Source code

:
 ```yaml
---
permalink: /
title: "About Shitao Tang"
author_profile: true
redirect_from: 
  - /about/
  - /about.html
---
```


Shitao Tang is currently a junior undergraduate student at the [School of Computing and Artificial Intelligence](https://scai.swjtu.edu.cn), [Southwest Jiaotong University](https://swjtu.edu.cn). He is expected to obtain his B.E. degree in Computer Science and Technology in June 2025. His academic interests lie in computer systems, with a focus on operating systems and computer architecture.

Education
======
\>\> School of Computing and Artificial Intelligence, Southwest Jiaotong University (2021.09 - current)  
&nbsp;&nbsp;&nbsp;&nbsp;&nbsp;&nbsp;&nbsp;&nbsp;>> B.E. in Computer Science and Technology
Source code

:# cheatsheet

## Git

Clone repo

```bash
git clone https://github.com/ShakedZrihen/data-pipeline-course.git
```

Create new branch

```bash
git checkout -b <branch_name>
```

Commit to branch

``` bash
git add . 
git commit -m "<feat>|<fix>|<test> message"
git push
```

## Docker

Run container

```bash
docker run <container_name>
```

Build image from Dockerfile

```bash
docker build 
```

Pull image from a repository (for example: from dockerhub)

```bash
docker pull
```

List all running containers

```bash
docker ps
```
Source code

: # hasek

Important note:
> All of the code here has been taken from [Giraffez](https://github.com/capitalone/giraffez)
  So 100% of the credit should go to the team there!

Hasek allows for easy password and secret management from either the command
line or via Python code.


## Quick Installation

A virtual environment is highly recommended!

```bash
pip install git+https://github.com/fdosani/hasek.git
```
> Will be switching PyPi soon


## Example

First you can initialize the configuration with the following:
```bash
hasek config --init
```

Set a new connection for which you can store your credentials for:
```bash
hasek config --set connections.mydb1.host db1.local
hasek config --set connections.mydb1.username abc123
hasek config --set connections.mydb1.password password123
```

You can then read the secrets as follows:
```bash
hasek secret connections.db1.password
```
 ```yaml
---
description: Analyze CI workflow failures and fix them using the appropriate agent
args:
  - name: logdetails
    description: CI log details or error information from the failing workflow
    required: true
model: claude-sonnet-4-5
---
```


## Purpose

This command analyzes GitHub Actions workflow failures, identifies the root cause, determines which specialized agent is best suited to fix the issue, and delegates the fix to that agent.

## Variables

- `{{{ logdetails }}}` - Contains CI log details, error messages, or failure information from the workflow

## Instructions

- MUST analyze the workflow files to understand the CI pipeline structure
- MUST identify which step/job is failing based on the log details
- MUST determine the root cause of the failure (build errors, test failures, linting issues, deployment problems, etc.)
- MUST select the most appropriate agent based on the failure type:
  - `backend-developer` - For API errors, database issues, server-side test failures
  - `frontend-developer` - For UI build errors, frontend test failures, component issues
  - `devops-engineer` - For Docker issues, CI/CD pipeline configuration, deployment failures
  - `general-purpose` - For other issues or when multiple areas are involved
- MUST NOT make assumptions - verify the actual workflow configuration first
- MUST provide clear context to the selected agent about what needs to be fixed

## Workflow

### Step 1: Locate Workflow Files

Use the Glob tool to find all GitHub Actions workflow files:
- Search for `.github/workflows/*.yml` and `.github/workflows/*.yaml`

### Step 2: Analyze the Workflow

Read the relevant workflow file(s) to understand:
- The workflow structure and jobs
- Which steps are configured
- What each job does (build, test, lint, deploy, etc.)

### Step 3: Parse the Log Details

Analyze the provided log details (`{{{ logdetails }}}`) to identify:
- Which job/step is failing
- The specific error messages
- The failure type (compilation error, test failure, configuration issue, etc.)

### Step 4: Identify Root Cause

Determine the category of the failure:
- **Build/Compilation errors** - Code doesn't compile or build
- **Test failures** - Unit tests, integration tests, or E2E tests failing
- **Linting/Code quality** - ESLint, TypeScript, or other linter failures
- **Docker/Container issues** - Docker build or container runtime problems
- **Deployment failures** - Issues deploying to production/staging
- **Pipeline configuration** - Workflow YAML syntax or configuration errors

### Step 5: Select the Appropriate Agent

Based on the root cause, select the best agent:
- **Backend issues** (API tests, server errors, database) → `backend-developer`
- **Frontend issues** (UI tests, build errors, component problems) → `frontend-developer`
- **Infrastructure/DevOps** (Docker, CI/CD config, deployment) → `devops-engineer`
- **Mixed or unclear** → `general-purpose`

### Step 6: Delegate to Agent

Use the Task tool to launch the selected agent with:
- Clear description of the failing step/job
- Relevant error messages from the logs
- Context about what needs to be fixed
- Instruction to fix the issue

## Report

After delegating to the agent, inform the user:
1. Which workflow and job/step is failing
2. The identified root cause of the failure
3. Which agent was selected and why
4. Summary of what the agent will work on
=======
Directions: Reproduce exactly the lines above from the line with "- MUST identify" to the line with "areas are involved", including both, and add nothing.

Your solution:
- MUST identify which step/job is failing based on the log details
- MUST determine the root cause of the failure (build errors, test failures, linting issues, deployment problems, etc.)
- MUST select the most appropriate agent based on the failure type:
  - `backend-developer` - For API errors, database issues, server-side test failures
  - `frontend-developer` - For UI build errors, frontend test failures, component issues
  - `devops-engineer` - For Docker issues, CI/CD pipeline configuration, deployment failures
  - `general-purpose` - For other issues or when multiple areas are involved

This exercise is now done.